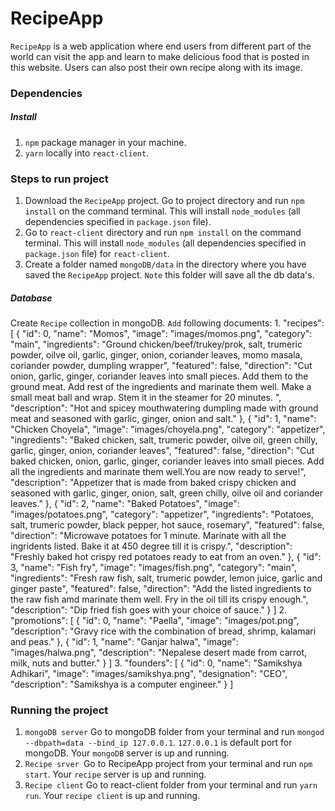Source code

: # RecipeApp
   `RecipeApp` is a web application where end users from different part of the world can visit the app and learn to make delicious food that is posted in this website. Users can also post their own recipe along with its image. 

### Dependencies
##### Install 
 1) `npm` package manager in your machine.
 2) `yarn` locally into `react-client`.

### Steps to run project
  1) Download the `RecipeApp` project. Go to project directory and run `npm install` on the command terminal. This will install `node_modules` (all dependencies specified in `package.json` file).
  2) Go to `react-client` directory and run `npm install` on the command terminal. This will install `node_modules` (all dependencies specified in `package.json` file) for `react-client`.
  3) Create a folder named `mongoDB/data` in the directory where you have saved the `RecipeApp` project. `Note` this folder will save all the db data's.

  ##### Database
   Create `Recipe` collection in mongoDB. 
   `Add` following documents:
        1. "recipes": [
            {
            "id": 0,
            "name": "Momos",
            "image": "images/momos.png",
            "category": "main",
            "ingredients": "Ground chicken/beef/trukey/prok, salt, trumeric powder, oilve oil, garlic, ginger, onion, coriander leaves, momo masala, coriander powder, dumpling wrapper",
            "featured": false,
            "direction": "Cut onion, garlic, ginger, coriander leaves into small pieces. Add them to the ground meat. Add rest of the ingredients and marinate them well. Make a small meat ball and wrap. Stem it in the steamer for 20 minutes. ",
            "description": "Hot and spicey mouthwatering dumpling made with ground meat and seasoned with garlic, ginger, onion and salt."
            },
            {
            "id": 1,
            "name": "Chicken Choyela",
            "image": "images/choyela.png",
            "category": "appetizer",
            "ingredients": "Baked chicken, salt, trumeric powder, oilve oil, green chilly, garlic, ginger, onion, coriander leaves",
            "featured": false,
            "direction": "Cut baked chicken, onion, garlic, ginger, coriander leaves into small pieces. Add all the ingredients and marinate them well.You are now ready to serve!",
            "description": "Appetizer that is made from baked crispy chicken and seasoned with garlic, ginger, onion, salt, green chilly, oilve oil and coriander leaves."
            },
            {
            "id": 2,
            "name": "Baked Potatoes",
            "image": "images/potatoes.png",
            "category": "appetizer",
            "ingredients": "Potatoes, salt, trumeric powder, black pepper, hot sauce, rosemary",
            "featured": false,
            "direction": "Microwave potatoes for 1 minute. Marinate with all the ingridents listed. Bake it at 450 degree till it is crispy.",
            "description": "Freshly baked hot crispy red potatoes ready to eat from an oven."
            },
            {
            "id": 3,
            "name": "Fish fry",
            "image": "images/fish.png",
            "category": "main",
            "ingredients": "Fresh raw fish, salt, trumeric powder, lemon juice, garlic and ginger paste",
            "featured": false,
            "direction": "Add the listed ingredients to the raw fish amd marinate them well. Fry in the oil till its crispy enough.",
            "description": "Dip fried fish goes with your choice of sauce."
            }
        ]
        2. "promotions": [
            {
            "id": 0,
            "name": "Paella",
            "image": "images/pot.png",
            "description": "Gravy rice with the combination of bread, shrimp, kalamari and peas."
            },
            {
            "id": 1,
            "name": "Ganjar halwa",
            "image": "images/halwa.png",
            "description": "Nepalese desert made from carrot, milk, nuts and butter."
            }
        ]
        3. "founders": [
            {
            "id": 0,
            "name": "Samikshya Adhikari",
            "image": "images/samikshya.png",
            "designation": "CEO",
            "description": "Samikshya is a computer engineer."
            }
        ]

### Running the project
 1) `mongoDB server` Go to mongoDB folder from your terminal and run `mongod --dbpath=data --bind_ip 127.0.0.1`. `127.0.0.1` is default port for mongoDB. Your `mongoDB` server is up and running.
 2) `Recipe srver `Go to RecipeApp project from your terminal and run `npm start`. Your `recipe` server is up and running.
 3) `Recipe client` Go to react-client folder from your terminal and run `yarn run`. Your `recipe client` is up and running.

▶ **THE TASK**: For each line in the material above that contains the string "mongoDB", make a copy.

▶ **EXERCISE OUTPUT**:
  3) Create a folder named `mongoDB/data` in the directory where you have saved the `RecipeApp` project. `Note` this folder will save all the db data's.
   Create `Recipe` collection in mongoDB. 
 1) `mongoDB server` Go to mongoDB folder from your terminal and run `mongod --dbpath=data --bind_ip 127.0.0.1`. `127.0.0.1` is default port for mongoDB. Your `mongoDB` server is up and running.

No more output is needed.